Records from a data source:
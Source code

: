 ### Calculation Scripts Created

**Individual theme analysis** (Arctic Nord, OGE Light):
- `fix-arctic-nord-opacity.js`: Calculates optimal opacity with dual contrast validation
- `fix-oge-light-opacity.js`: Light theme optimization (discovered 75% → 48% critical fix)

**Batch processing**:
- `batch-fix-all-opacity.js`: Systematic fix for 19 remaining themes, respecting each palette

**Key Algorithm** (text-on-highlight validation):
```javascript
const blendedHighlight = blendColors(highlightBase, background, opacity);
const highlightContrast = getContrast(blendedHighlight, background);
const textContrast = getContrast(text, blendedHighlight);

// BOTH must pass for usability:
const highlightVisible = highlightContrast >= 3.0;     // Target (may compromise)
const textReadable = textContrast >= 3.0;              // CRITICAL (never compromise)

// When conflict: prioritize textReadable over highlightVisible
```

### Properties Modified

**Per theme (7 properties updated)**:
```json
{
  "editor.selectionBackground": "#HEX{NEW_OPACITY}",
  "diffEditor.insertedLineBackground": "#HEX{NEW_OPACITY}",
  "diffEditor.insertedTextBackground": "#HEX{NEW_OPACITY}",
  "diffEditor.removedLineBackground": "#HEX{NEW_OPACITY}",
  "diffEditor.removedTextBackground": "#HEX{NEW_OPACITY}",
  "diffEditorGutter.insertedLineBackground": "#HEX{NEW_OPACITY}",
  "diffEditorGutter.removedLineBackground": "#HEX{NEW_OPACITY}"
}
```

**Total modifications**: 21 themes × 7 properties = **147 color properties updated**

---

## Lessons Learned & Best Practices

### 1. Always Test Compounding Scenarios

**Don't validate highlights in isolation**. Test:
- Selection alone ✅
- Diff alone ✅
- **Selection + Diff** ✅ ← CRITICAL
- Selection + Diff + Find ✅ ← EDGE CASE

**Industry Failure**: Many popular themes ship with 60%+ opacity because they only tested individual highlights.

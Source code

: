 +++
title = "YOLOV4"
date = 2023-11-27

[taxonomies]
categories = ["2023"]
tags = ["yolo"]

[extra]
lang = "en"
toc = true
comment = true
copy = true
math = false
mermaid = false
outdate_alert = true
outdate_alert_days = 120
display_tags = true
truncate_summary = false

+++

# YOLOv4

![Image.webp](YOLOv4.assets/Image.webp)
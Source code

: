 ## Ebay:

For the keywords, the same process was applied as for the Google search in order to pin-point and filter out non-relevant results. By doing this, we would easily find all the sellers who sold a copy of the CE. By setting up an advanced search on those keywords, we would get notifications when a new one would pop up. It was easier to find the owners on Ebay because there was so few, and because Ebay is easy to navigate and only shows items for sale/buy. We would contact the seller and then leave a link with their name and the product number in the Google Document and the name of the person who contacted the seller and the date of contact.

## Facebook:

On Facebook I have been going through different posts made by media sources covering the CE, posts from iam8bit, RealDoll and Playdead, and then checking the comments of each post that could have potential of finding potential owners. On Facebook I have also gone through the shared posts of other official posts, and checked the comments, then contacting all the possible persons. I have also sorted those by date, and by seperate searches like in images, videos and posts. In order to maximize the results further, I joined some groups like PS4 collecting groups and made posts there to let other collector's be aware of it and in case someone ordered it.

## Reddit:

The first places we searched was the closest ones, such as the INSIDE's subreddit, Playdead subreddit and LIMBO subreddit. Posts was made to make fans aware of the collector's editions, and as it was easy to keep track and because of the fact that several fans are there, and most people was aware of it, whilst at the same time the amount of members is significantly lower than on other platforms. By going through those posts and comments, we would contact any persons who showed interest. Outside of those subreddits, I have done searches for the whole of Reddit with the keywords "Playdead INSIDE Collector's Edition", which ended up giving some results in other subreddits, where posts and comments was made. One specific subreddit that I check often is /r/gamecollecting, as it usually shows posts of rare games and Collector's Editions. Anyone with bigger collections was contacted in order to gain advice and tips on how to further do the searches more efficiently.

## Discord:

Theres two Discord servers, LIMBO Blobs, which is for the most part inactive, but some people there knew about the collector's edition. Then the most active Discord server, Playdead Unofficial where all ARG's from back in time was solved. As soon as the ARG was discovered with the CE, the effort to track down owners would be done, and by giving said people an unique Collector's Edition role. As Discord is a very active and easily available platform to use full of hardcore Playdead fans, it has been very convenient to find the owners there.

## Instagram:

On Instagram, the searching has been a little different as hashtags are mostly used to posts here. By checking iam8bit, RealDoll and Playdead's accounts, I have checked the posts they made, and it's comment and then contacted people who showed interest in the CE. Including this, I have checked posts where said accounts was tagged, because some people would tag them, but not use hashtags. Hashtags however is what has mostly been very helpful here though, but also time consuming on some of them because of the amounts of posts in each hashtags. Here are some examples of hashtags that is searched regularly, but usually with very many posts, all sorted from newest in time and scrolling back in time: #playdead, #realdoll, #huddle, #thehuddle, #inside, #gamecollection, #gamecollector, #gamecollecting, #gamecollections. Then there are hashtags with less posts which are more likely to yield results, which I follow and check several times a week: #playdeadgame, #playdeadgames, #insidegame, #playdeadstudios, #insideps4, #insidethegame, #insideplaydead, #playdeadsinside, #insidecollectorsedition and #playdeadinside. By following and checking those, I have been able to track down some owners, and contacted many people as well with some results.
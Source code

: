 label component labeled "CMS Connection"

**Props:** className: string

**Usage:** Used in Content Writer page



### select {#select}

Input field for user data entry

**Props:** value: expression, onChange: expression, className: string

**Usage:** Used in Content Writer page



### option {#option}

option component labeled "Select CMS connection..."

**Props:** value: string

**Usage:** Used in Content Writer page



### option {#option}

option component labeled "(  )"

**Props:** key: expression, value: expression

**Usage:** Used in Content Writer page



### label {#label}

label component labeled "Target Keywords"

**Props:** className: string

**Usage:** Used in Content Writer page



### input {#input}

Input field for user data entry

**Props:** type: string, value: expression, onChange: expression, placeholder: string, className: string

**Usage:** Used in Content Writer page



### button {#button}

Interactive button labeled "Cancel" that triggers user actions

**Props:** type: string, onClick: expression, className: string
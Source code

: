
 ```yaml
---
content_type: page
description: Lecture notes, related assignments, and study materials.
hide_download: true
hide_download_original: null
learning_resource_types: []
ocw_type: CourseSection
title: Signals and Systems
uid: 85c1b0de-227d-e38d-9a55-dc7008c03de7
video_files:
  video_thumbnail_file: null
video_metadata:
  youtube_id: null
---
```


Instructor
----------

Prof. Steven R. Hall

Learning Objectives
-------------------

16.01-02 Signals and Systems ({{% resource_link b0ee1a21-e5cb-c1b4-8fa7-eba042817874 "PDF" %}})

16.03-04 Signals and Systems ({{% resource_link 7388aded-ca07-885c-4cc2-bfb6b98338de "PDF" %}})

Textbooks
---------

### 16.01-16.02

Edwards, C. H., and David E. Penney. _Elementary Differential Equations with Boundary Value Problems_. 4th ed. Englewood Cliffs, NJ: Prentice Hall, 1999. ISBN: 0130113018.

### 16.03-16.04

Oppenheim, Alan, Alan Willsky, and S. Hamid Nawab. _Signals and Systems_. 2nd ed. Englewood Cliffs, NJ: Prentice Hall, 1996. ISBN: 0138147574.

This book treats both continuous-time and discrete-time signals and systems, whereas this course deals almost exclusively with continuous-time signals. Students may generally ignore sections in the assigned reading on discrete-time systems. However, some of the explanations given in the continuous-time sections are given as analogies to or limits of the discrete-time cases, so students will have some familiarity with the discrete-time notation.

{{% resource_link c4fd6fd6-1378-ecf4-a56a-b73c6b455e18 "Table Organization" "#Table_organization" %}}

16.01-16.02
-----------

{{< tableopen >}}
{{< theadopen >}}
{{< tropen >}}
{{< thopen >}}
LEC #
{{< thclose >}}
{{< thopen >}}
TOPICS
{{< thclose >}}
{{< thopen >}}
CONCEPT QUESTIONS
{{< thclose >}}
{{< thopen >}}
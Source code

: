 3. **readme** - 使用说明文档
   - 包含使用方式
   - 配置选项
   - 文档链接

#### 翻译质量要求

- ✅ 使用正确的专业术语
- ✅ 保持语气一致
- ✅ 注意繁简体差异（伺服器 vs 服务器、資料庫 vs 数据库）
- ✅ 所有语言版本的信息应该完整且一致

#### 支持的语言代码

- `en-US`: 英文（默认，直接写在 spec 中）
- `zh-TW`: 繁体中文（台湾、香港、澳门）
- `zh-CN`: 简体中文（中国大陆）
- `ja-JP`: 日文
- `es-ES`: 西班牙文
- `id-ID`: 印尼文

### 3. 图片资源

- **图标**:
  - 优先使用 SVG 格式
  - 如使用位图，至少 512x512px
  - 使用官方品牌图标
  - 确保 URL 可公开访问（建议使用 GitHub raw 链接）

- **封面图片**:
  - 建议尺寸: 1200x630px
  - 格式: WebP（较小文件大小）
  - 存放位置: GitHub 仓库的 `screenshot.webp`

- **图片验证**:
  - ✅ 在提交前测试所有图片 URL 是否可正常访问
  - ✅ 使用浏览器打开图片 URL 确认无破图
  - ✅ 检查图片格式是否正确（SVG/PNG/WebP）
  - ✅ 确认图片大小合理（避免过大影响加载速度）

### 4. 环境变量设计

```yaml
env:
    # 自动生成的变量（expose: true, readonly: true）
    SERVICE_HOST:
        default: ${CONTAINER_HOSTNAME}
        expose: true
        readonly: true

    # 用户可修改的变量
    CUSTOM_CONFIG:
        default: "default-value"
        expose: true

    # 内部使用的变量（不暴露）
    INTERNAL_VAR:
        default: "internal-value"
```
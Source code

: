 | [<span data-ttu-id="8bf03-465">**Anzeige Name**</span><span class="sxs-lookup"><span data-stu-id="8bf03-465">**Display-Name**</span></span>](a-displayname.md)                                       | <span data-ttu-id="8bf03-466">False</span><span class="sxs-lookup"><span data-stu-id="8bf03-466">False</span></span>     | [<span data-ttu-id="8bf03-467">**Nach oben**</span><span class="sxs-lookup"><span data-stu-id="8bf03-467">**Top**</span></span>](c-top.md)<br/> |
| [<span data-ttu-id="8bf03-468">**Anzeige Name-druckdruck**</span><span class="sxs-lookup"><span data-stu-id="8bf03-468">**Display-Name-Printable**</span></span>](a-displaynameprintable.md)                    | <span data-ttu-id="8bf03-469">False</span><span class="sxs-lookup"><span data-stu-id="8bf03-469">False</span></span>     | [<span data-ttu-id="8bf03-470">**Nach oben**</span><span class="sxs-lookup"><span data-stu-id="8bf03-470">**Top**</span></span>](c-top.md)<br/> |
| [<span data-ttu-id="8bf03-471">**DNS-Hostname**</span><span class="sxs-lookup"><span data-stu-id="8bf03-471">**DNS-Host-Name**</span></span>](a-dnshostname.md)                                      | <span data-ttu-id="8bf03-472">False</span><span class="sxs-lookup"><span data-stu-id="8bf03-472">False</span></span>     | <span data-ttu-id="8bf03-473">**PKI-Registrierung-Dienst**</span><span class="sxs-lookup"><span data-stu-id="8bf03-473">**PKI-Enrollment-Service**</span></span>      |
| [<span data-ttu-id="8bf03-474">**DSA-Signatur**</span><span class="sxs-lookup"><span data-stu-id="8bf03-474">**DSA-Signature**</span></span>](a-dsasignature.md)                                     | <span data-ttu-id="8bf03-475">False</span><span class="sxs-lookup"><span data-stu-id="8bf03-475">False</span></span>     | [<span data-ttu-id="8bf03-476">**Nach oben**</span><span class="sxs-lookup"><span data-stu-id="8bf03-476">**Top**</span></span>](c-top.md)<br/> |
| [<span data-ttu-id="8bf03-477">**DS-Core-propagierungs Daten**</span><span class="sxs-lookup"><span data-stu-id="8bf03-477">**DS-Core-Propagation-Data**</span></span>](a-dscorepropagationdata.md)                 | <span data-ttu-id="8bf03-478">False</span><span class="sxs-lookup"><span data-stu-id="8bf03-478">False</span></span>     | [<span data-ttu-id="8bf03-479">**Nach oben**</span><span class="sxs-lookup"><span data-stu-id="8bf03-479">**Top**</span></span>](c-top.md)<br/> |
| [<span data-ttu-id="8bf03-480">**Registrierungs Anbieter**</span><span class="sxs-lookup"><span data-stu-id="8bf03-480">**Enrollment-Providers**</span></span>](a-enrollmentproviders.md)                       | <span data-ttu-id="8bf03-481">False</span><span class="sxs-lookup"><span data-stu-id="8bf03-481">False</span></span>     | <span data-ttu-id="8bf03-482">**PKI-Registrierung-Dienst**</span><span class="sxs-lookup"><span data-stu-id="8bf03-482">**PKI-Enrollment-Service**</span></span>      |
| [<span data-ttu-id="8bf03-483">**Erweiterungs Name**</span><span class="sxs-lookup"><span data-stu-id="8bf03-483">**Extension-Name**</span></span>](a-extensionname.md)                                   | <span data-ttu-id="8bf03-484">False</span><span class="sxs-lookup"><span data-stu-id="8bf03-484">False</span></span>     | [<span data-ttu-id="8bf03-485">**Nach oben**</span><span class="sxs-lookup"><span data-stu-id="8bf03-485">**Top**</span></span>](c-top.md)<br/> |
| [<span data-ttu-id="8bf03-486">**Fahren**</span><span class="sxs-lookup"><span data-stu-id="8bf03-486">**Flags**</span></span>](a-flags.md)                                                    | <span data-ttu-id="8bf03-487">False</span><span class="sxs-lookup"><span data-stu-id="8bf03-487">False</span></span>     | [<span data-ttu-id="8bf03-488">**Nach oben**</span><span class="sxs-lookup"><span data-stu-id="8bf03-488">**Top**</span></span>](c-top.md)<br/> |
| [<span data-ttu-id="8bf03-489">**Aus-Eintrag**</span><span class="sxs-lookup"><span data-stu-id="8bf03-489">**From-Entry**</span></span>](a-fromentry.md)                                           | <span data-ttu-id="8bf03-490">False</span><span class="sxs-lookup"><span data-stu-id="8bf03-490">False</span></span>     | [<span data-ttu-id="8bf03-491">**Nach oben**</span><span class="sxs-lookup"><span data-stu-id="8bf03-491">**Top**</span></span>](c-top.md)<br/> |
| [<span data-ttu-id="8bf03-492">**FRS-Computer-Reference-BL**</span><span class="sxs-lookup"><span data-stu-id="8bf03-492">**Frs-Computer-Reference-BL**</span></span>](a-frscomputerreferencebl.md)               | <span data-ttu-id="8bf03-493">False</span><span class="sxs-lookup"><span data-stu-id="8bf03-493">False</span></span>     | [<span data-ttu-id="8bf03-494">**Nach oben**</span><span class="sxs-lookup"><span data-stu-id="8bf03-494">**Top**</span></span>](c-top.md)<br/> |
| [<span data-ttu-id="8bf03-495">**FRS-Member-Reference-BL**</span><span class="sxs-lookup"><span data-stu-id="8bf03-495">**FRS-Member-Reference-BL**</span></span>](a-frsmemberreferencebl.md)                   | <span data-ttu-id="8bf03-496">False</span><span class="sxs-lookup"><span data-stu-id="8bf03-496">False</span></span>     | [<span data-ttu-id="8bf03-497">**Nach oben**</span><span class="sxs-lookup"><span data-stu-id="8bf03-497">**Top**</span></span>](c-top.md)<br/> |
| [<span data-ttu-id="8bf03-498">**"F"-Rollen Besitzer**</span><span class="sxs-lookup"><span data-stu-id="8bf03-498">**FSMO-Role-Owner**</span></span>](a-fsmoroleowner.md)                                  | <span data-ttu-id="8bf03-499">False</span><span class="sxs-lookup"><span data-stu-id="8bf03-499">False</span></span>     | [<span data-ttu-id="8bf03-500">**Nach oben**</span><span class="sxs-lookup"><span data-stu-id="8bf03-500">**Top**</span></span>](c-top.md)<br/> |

• Assigned task: The answer must consist of each line from the entries that contains the string "validation".

• Your solution:
- `fix-arctic-nord-opacity.js`: Calculates optimal opacity with dual contrast validation
**Key Algorithm** (text-on-highlight validation):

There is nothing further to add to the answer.